(Material for this exercise begins)
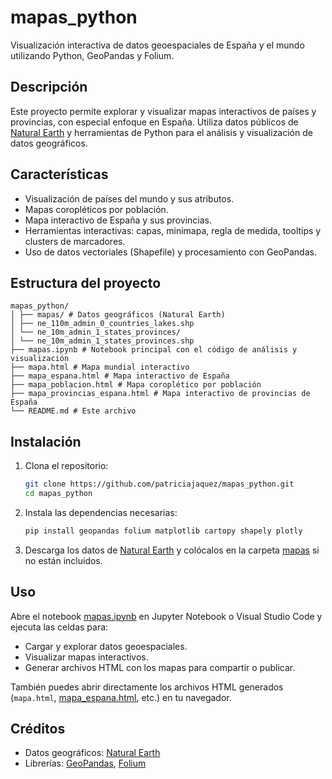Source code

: # mapas_python

Visualización interactiva de datos geoespaciales de España y el mundo utilizando Python, GeoPandas y Folium.

## Descripción

Este proyecto permite explorar y visualizar mapas interactivos de países y provincias, con especial enfoque en España. Utiliza datos públicos de [Natural Earth](https://www.naturalearthdata.com/) y herramientas de Python para el análisis y visualización de datos geográficos.

## Características

- Visualización de países del mundo y sus atributos.
- Mapas coropléticos por población.
- Mapa interactivo de España y sus provincias.
- Herramientas interactivas: capas, minimapa, regla de medida, tooltips y clusters de marcadores.
- Uso de datos vectoriales (Shapefile) y procesamiento con GeoPandas.

## Estructura del proyecto
```
mapas_python/ 
│ ├── mapas/ # Datos geográficos (Natural Earth) 
│ ├── ne_110m_admin_0_countries_lakes.shp 
│ └── ne_10m_admin_1_states_provinces/ 
│ └── ne_10m_admin_1_states_provinces.shp 
├── mapas.ipynb # Notebook principal con el código de análisis y visualización 
├── mapa.html # Mapa mundial interactivo 
├── mapa_espana.html # Mapa interactivo de España 
├── mapa_poblacion.html # Mapa coroplético por población 
├── mapa_provincias_espana.html # Mapa interactivo de provincias de España 
└── README.md # Este archivo
```

## Instalación

1. Clona el repositorio:
    ```sh
    git clone https://github.com/patriciajaquez/mapas_python.git
    cd mapas_python
    ```

2. Instala las dependencias necesarias:
    ```sh
    pip install geopandas folium matplotlib cartopy shapely plotly
    ```

3. Descarga los datos de [Natural Earth](https://www.naturalearthdata.com/downloads/) y colócalos en la carpeta [mapas](http://_vscodecontentref_/7) si no están incluidos.

## Uso

Abre el notebook [mapas.ipynb](http://_vscodecontentref_/8) en Jupyter Notebook o Visual Studio Code y ejecuta las celdas para:

- Cargar y explorar datos geoespaciales.
- Visualizar mapas interactivos.
- Generar archivos HTML con los mapas para compartir o publicar.

También puedes abrir directamente los archivos HTML generados (`mapa.html`, [mapa_espana.html](http://_vscodecontentref_/9), etc.) en tu navegador.

## Créditos

- Datos geográficos: [Natural Earth](https://www.naturalearthdata.com/)
- Librerías: [GeoPandas](https://geopandas.org/), [Folium](https://python-visualization.github.io/folium/)
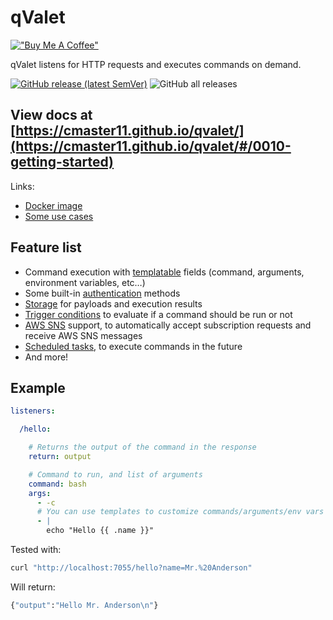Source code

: # qValet

[!["Buy Me A Coffee"](https://www.buymeacoffee.com/assets/img/custom_images/orange_img.png)](https://www.buymeacoffee.com/cmaster11)

qValet listens for HTTP requests and executes commands on demand.

[![GitHub release (latest SemVer)](https://img.shields.io/github/v/release/cmaster11/qvalet?sort=semver)](https://github.com/cmaster11/qvalet/releases)
![GitHub all releases](https://img.shields.io/github/downloads/cmaster11/qvalet/total)

## View **docs** at [https://cmaster11.github.io/qvalet/](https://cmaster11.github.io/qvalet/#/0010-getting-started)

Links:

* [Docker image](https://hub.docker.com/r/cmaster11/qvalet/tags?page=1&ordering=last_updated)
* [Some use cases](https://cmaster11.github.io/qvalet/#/0120-use-cases/)

## Feature list

* Command execution with [templatable](https://cmaster11.github.io/qvalet/#/0030-templates) fields (command, arguments, environment variables, etc…)
* Some built-in [authentication](https://cmaster11.github.io/qvalet/#/0060-authentication) methods
* [Storage](https://cmaster11.github.io/qvalet/#/0050-storage) for payloads and execution results
* [Trigger conditions](https://cmaster11.github.io/qvalet/#/0080-trigger-conditions) to evaluate if a command should be run or not
* [AWS SNS](https://cmaster11.github.io/qvalet/#/0110-plugins/awssns) support, to automatically accept subscription requests and receive AWS SNS messages
* [Scheduled tasks](https://cmaster11.github.io/qvalet/#/0110-plugins/schedule), to execute commands in the future
* And more!

## Example

```yaml
listeners:

  /hello:

    # Returns the output of the command in the response
    return: output

    # Command to run, and list of arguments
    command: bash
    args:
      - -c
      # You can use templates to customize commands/arguments/env vars
      - |
        echo "Hello {{ .name }}"
```

Tested with:

```bash
curl "http://localhost:7055/hello?name=Mr.%20Anderson"
```

Will return:

```bash
{"output":"Hello Mr. Anderson\n"}
```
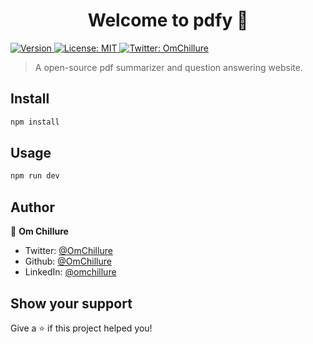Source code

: <h1 align="center">Welcome to pdfy 👋</h1>
<p>
  <a href="https://www.npmjs.com/package/pdfy" target="_blank">
    <img alt="Version" src="https://img.shields.io/npm/v/pdfy.svg">
  </a>
  <a href="#" target="_blank">
    <img alt="License: MIT" src="https://img.shields.io/badge/License-MIT-yellow.svg" />
  </a>
  <a href="https://twitter.com/OmChillure" target="_blank">
    <img alt="Twitter: OmChillure" src="https://img.shields.io/twitter/follow/OmChillure.svg?style=social" />
  </a>
</p>

> A open-source pdf summarizer and question answering website.

## Install

```sh
npm install 
```

## Usage

```sh
npm run dev
```

## Author

👤 **Om Chillure**

* Twitter: [@OmChillure](https://twitter.com/OmChillure)
* Github: [@OmChillure](https://github.com/OmChillure)
* LinkedIn: [@omchillure](https://linkedin.com/in/omchillure)

## Show your support

Give a ⭐️ if this project helped you!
(Material for this exercise ends)
Directions> Output every record verbatim, excluding any picture it contains.

Response to the exercise>
Source code

: # mapas_python

Visualización interactiva de datos geoespaciales de España y el mundo utilizando Python, GeoPandas y Folium.

## Descripción

Este proyecto permite explorar y visualizar mapas interactivos de países y provincias, con especial enfoque en España. Utiliza datos públicos de [Natural Earth](https://www.naturalearthdata.com/) y herramientas de Python para el análisis y visualización de datos geográficos.

## Características

- Visualización de países del mundo y sus atributos.
- Mapas coropléticos por población.
- Mapa interactivo de España y sus provincias.
- Herramientas interactivas: capas, minimapa, regla de medida, tooltips y clusters de marcadores.
- Uso de datos vectoriales (Shapefile) y procesamiento con GeoPandas.

## Estructura del proyecto
```
mapas_python/ 
│ ├── mapas/ # Datos geográficos (Natural Earth) 
│ ├── ne_110m_admin_0_countries_lakes.shp 
│ └── ne_10m_admin_1_states_provinces/ 
│ └── ne_10m_admin_1_states_provinces.shp 
├── mapas.ipynb # Notebook principal con el código de análisis y visualización 
├── mapa.html # Mapa mundial interactivo 
├── mapa_espana.html # Mapa interactivo de España 
├── mapa_poblacion.html # Mapa coroplético por población 
├── mapa_provincias_espana.html # Mapa interactivo de provincias de España 
└── README.md # Este archivo
```

## Instalación

1. Clona el repositorio:
    ```sh
    git clone https://github.com/patriciajaquez/mapas_python.git
    cd mapas_python
    ```

2. Instala las dependencias necesarias:
    ```sh
    pip install geopandas folium matplotlib cartopy shapely plotly
    ```

3. Descarga los datos de [Natural Earth](https://www.naturalearthdata.com/downloads/) y colócalos en la carpeta [mapas](http://_vscodecontentref_/7) si no están incluidos.

## Uso

Abre el notebook [mapas.ipynb](http://_vscodecontentref_/8) en Jupyter Notebook o Visual Studio Code y ejecuta las celdas para:

- Cargar y explorar datos geoespaciales.
- Visualizar mapas interactivos.
- Generar archivos HTML con los mapas para compartir o publicar.

También puedes abrir directamente los archivos HTML generados (`mapa.html`, [mapa_espana.html](http://_vscodecontentref_/9), etc.) en tu navegador.

## Créditos

- Datos geográficos: [Natural Earth](https://www.naturalearthdata.com/)
- Librerías: [GeoPandas](https://geopandas.org/), [Folium](https://python-visualization.github.io/folium/)
Source code

: # qValet

[!["Buy Me A Coffee"](https://www.buymeacoffee.com/assets/img/custom_images/orange_img.png)](https://www.buymeacoffee.com/cmaster11)

qValet listens for HTTP requests and executes commands on demand.

[![GitHub release (latest SemVer)](https://img.shields.io/github/v/release/cmaster11/qvalet?sort=semver)](https://github.com/cmaster11/qvalet/releases)
![GitHub all releases](https://img.shields.io/github/downloads/cmaster11/qvalet/total)

## View **docs** at [https://cmaster11.github.io/qvalet/](https://cmaster11.github.io/qvalet/#/0010-getting-started)

Links:

* [Docker image](https://hub.docker.com/r/cmaster11/qvalet/tags?page=1&ordering=last_updated)
* [Some use cases](https://cmaster11.github.io/qvalet/#/0120-use-cases/)

## Feature list

* Command execution with [templatable](https://cmaster11.github.io/qvalet/#/0030-templates) fields (command, arguments, environment variables, etc…)
* Some built-in [authentication](https://cmaster11.github.io/qvalet/#/0060-authentication) methods
* [Storage](https://cmaster11.github.io/qvalet/#/0050-storage) for payloads and execution results
* [Trigger conditions](https://cmaster11.github.io/qvalet/#/0080-trigger-conditions) to evaluate if a command should be run or not
* [AWS SNS](https://cmaster11.github.io/qvalet/#/0110-plugins/awssns) support, to automatically accept subscription requests and receive AWS SNS messages
* [Scheduled tasks](https://cmaster11.github.io/qvalet/#/0110-plugins/schedule), to execute commands in the future
* And more!

## Example

```yaml
listeners:

  /hello:

    # Returns the output of the command in the response
    return: output

    # Command to run, and list of arguments
    command: bash
    args:
      - -c
      # You can use templates to customize commands/arguments/env vars
      - |
        echo "Hello {{ .name }}"
```

Tested with:

```bash
curl "http://localhost:7055/hello?name=Mr.%20Anderson"
```

Will return:

```bash
{"output":"Hello Mr. Anderson\n"}
```
Source code

: <h1 align="center">Welcome to pdfy 👋</h1>
<p>
  <a href="https://www.npmjs.com/package/pdfy" target="_blank">
    <img alt="Version" src="https://img.shields.io/npm/v/pdfy.svg">
  </a>
  <a href="#" target="_blank">
    <img alt="License: MIT" src="https://img.shields.io/badge/License-MIT-yellow.svg" />
  </a>
  <a href="https://twitter.com/OmChillure" target="_blank">
    <img alt="Twitter: OmChillure" src="https://img.shields.io/twitter/follow/OmChillure.svg?style=social" />
  </a>
</p>

> A open-source pdf summarizer and question answering website.

## Install

```sh
npm install 
```

## Usage

```sh
npm run dev
```

## Author

👤 **Om Chillure**

* Twitter: [@OmChillure](https://twitter.com/OmChillure)
* Github: [@OmChillure](https://github.com/OmChillure)
* LinkedIn: [@omchillure](https://linkedin.com/in/omchillure)

## Show your support

Give a ⭐️ if this project helped you!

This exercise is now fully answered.